For the word "openvm", give the number of lines in these entries that contain it, with nothing else.

------------------------------

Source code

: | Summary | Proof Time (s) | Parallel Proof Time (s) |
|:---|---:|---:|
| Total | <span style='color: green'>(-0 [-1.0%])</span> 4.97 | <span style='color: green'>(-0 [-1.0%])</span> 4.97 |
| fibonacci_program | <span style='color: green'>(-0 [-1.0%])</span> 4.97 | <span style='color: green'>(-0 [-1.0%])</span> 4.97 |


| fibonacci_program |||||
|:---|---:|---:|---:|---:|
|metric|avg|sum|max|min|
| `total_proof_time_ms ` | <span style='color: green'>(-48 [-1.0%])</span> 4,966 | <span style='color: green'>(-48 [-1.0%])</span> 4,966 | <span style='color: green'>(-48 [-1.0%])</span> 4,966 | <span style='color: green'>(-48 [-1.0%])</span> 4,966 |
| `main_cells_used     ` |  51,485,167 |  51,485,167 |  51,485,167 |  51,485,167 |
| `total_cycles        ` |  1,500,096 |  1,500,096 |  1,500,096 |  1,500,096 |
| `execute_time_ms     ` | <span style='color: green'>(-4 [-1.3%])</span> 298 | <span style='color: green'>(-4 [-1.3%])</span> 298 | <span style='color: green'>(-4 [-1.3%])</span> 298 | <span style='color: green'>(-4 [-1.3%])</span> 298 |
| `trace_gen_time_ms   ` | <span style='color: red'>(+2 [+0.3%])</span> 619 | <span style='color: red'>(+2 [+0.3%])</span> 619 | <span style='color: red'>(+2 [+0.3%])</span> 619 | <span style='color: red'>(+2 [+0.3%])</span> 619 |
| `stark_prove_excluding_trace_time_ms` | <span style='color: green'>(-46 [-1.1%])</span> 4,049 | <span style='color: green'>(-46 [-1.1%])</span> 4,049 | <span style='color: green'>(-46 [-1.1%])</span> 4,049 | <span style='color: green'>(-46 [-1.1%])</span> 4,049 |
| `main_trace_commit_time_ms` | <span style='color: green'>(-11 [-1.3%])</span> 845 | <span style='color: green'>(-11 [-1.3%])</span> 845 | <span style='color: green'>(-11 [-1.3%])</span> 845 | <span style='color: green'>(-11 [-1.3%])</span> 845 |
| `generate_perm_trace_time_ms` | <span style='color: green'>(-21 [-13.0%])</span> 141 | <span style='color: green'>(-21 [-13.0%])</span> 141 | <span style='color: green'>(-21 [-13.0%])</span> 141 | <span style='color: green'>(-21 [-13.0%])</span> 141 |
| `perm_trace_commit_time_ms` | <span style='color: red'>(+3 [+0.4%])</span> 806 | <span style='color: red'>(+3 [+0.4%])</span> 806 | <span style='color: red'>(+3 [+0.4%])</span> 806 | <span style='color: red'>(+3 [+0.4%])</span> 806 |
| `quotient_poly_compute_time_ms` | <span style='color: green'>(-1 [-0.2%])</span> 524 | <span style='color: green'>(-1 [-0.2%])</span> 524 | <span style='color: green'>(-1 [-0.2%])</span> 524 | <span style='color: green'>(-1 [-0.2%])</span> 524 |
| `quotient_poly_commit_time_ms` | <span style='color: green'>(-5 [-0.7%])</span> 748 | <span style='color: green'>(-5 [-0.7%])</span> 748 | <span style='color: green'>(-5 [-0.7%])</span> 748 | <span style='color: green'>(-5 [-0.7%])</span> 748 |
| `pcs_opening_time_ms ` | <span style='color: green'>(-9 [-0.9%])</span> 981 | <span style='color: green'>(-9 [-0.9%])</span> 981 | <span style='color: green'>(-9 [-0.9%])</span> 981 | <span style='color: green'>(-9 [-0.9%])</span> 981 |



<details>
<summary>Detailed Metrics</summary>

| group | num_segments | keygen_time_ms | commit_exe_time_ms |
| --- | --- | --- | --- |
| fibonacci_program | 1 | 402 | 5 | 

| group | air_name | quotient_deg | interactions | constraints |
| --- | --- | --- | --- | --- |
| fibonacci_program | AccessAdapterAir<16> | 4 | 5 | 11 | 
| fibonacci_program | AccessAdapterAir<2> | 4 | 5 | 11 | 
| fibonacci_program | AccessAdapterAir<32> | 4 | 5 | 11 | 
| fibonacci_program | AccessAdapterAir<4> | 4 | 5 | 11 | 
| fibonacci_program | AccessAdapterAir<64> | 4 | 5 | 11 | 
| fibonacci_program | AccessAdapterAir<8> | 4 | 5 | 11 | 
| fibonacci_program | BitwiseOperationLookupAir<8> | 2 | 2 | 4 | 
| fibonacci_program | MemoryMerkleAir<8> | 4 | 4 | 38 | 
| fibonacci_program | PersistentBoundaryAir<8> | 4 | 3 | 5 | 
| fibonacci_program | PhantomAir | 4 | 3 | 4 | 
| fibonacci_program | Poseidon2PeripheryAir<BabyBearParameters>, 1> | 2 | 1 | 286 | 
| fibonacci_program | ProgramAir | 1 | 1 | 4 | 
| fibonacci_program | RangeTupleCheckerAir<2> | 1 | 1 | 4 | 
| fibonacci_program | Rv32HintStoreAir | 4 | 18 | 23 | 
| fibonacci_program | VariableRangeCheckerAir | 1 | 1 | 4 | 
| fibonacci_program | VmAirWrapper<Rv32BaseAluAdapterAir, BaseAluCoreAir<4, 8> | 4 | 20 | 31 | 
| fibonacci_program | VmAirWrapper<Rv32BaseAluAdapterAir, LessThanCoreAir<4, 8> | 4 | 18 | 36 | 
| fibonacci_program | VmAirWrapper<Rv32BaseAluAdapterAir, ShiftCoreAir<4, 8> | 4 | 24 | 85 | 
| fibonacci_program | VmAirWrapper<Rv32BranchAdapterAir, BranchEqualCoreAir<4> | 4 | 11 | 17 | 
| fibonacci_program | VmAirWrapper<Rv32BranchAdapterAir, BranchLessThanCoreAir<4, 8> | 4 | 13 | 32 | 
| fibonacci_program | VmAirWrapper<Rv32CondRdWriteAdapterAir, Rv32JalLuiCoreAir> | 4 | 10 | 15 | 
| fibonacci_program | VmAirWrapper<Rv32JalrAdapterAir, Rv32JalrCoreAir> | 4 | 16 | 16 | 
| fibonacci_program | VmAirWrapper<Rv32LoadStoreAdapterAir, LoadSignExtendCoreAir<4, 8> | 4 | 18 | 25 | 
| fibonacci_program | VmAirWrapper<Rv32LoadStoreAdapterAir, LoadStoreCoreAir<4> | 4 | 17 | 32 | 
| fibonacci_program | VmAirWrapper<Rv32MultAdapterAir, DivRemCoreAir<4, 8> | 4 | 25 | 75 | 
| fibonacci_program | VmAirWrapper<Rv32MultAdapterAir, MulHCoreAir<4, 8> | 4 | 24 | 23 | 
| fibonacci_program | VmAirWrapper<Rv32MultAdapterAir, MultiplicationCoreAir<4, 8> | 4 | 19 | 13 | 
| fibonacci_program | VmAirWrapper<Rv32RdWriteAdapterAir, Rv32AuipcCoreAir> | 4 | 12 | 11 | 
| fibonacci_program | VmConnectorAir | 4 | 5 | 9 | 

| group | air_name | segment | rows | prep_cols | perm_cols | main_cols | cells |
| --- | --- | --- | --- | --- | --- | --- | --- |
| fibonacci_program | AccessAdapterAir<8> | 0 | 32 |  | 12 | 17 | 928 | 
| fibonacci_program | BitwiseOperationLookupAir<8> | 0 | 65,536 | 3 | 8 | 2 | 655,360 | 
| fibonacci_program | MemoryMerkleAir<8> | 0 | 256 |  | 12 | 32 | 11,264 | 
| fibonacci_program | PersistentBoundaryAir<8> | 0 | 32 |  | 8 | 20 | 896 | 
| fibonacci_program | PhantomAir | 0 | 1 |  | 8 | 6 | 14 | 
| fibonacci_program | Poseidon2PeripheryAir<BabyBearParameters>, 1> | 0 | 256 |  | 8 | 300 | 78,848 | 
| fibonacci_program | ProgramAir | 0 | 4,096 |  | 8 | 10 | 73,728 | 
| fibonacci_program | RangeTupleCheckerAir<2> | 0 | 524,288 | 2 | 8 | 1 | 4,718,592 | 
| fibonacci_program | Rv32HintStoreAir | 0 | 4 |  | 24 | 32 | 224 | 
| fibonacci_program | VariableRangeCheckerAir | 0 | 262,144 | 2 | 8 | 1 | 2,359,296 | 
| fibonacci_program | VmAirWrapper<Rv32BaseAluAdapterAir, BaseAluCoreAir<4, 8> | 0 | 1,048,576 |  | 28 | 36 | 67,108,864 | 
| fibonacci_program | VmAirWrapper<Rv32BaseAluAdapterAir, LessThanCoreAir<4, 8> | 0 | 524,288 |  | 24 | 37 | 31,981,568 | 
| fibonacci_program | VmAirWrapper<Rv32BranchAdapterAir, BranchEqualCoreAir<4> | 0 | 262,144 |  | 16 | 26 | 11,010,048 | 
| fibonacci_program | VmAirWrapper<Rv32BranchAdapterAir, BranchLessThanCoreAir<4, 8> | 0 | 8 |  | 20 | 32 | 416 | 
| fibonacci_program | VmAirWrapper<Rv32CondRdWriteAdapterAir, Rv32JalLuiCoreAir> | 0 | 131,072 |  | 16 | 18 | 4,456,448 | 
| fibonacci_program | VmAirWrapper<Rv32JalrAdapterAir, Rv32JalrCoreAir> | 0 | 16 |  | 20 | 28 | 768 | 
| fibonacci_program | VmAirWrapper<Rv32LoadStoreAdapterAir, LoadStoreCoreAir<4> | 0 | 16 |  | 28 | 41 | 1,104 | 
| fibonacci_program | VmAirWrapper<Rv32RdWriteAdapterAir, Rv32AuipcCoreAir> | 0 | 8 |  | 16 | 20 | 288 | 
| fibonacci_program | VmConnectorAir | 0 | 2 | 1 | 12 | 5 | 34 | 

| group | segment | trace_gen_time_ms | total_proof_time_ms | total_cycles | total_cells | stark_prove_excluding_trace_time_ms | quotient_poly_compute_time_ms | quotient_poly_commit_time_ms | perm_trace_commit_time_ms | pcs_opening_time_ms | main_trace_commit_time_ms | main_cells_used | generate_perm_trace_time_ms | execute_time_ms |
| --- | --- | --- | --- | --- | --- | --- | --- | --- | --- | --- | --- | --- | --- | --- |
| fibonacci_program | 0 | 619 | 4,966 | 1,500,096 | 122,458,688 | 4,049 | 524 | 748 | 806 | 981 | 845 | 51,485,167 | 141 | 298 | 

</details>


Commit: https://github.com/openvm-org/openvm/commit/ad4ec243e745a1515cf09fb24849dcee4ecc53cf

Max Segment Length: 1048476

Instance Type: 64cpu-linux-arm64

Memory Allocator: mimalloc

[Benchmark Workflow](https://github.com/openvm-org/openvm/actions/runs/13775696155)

------------------------------

• [Output below]: 2